What kind of wax is used for "grown models"? Does the wizard wax
(orange stuff) have a high ash content ? Please let us know about
this wax and what can possibly be used as a substitute. 

I’ve now had five months experience with the ProtoWizard orange wax
and, bar none, it is the finest available. It burns out as nicely as
the Ferris/Matt green, purple, blue or any regular injection wax and
at the same temperature/kiln cycles. It carves and machines far
better than Ferris/Matt and there is no distortion of the shape as
areas thin; there are no bubbles inside the block/rod (big problem
with Wolfe wax and, to a lesser extent, with Ferris); ProtoWizard wax
is less brittle than the green waxes so breakage is actually a thing
of the past; and finally, of huge importance to me, you can see what
you’re doing. The green, blue, and purple waxes are so dark in value
I’ve always had a hard time really seeing what I’m doing.

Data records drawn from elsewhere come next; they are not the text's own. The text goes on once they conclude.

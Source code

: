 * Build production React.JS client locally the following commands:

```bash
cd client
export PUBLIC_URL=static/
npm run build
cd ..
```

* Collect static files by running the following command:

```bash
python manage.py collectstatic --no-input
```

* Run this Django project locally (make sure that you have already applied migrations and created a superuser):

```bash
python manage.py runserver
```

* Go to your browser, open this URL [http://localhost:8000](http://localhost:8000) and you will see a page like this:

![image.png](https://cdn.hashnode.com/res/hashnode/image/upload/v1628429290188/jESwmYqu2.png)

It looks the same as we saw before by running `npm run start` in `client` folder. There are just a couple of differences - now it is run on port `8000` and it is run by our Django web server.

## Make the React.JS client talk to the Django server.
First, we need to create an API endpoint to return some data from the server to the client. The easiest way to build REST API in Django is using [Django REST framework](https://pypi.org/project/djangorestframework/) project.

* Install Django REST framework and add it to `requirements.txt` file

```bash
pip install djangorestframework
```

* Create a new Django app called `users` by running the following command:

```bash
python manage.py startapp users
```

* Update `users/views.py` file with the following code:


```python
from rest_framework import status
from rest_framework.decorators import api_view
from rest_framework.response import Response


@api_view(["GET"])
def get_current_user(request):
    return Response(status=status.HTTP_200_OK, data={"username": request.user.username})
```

It also
seems to be less offputting to customers than the green. It’s not
exactly “metal gold” but more natural (and easier to see, did I
mention that) than the Ferris/Matt products.

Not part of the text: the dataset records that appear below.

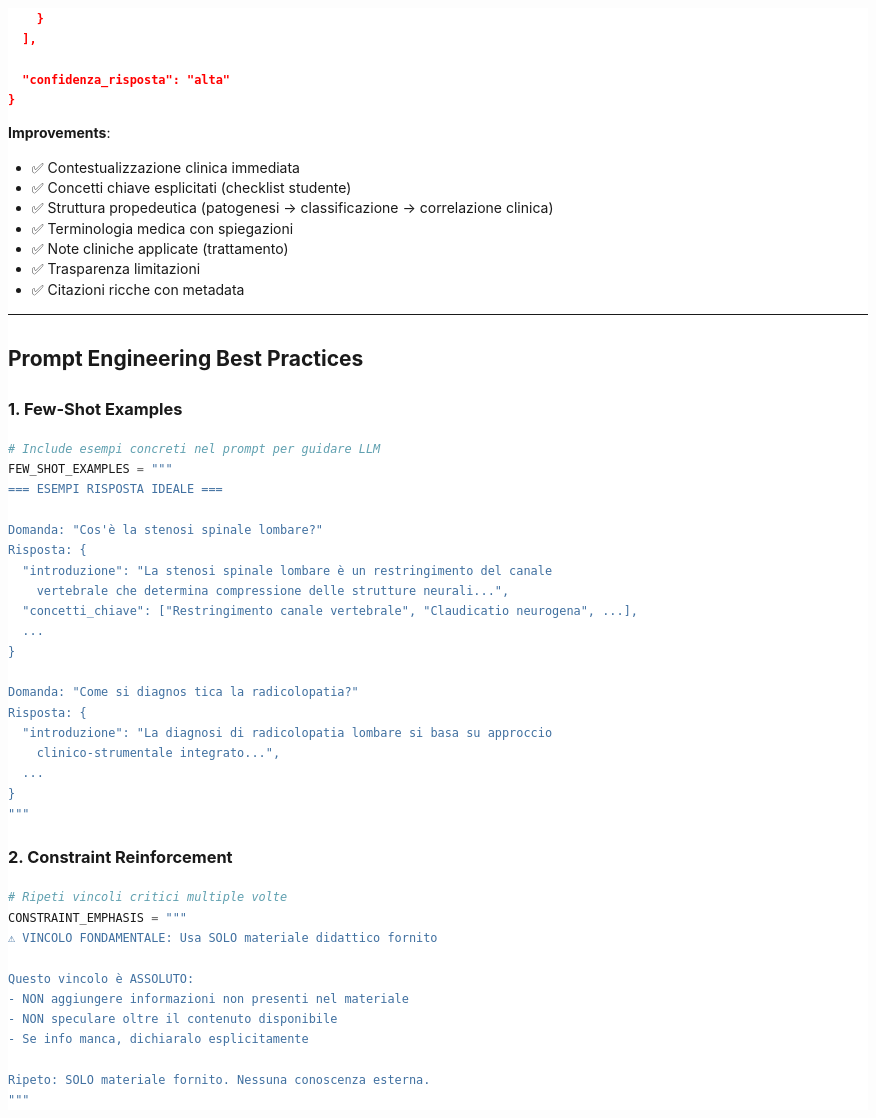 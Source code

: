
 ```json
    }
  ],
  
  "confidenza_risposta": "alta"
}
```

**Improvements**:
- ✅ Contestualizzazione clinica immediata
- ✅ Concetti chiave esplicitati (checklist studente)
- ✅ Struttura propedeutica (patogenesi → classificazione → correlazione clinica)
- ✅ Terminologia medica con spiegazioni
- ✅ Note cliniche applicate (trattamento)
- ✅ Trasparenza limitazioni
- ✅ Citazioni ricche con metadata

---

## Prompt Engineering Best Practices

### 1. Few-Shot Examples

```python
# Include esempi concreti nel prompt per guidare LLM
FEW_SHOT_EXAMPLES = """
=== ESEMPI RISPOSTA IDEALE ===

Domanda: "Cos'è la stenosi spinale lombare?"
Risposta: {
  "introduzione": "La stenosi spinale lombare è un restringimento del canale 
    vertebrale che determina compressione delle strutture neurali...",
  "concetti_chiave": ["Restringimento canale vertebrale", "Claudicatio neurogena", ...],
  ...
}

Domanda: "Come si diagnos tica la radicolopatia?"
Risposta: {
  "introduzione": "La diagnosi di radicolopatia lombare si basa su approccio 
    clinico-strumentale integrato...",
  ...
}
"""
```

### 2. Constraint Reinforcement

```python
# Ripeti vincoli critici multiple volte
CONSTRAINT_EMPHASIS = """
⚠️ VINCOLO FONDAMENTALE: Usa SOLO materiale didattico fornito

Questo vincolo è ASSOLUTO:
- NON aggiungere informazioni non presenti nel materiale
- NON speculare oltre il contenuto disponibile
- Se info manca, dichiaralo esplicitamente

Ripeto: SOLO materiale fornito. Nessuna conoscenza esterna.
"""
```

And no, I don’t have any financial interests or kickback
arrangements with the makers of ProtoWizard software and waxes.

Les Brown
L.F.Brown Goldwork



First it is important to differentiate the materials. The term
"resin" does little to define what type of material is being cast.
There are two basic types of materials being used for 3D printing
(RP) by jewelers, photopolymers and thermal plastics.

The documented history of ALL photopolymers is that they are
hygroscopic, meaning that they will expand when exposed to water.
Photopolymers are also subject to thermal expansion at higher
temperatures. When you invest these patterns, the warm and wet
environment in the flask will cause them to expand. As the investment
dries, the pattern gives up the moisture and contracts away from the
boundary between the pattern and the investment. This can cause small
or sometimes large surface defects in the investment surface before
the burnout phase. These defects are greatly dependant on the
geometry, volume, and surface area of the pattern. The larger the
design, the less likely you will achieve success. In the second phase
of burnout, which is where the investment companies have focused
their effort, the pattern expands again when subjected to heat and
may damage the boundary between pattern and investment as well. To
the degree one can control the time that a pattern is exposed to
water in phase one and the strength of the investment in phase two,
you will achieve a level of success. I know of some companies using
small flasks that are doing OK with photopolymers but, I know of none
who are getting results “just like wax” every time. The best solution
has been to cast several patterns and to cherry pick the best result
or to be satisfied with a less than pristine surface finish

The thermal plastics will dissolve in water and even faster in
alcohol or acetone. They are also much more fragile but, they will
hold up very well during the investment phase. They do not absorb
water or expand. In the burnout phase, the thermal plastics behave
exactly like wax. There is no expansion and thus a regular investment
and burnout cycle will work just fine. The only caution with these
materials is to keep them away from de-bubbler solutions that contain
alcohol and not to over vacuum the flask.

I did a scientific study on this subject with Teresa Frye at Techform
Casting not too long ago for the Santa Fe Symposium which is
available on the MJSA site and goes into more detail.

If you need more feel free to contact me off-line… I
have been on the bleeding edge of this subject for quite some time
and will be happy to provide some guidance

Steven Adler



I am using a solidscape machine to produce my waxes. This is what the
wax looks like:

I can’t remember the last time I had a problem with casting. The wax
in most cases is not the problem. My advice to you is to look for a
caster who has experience casting these waxes.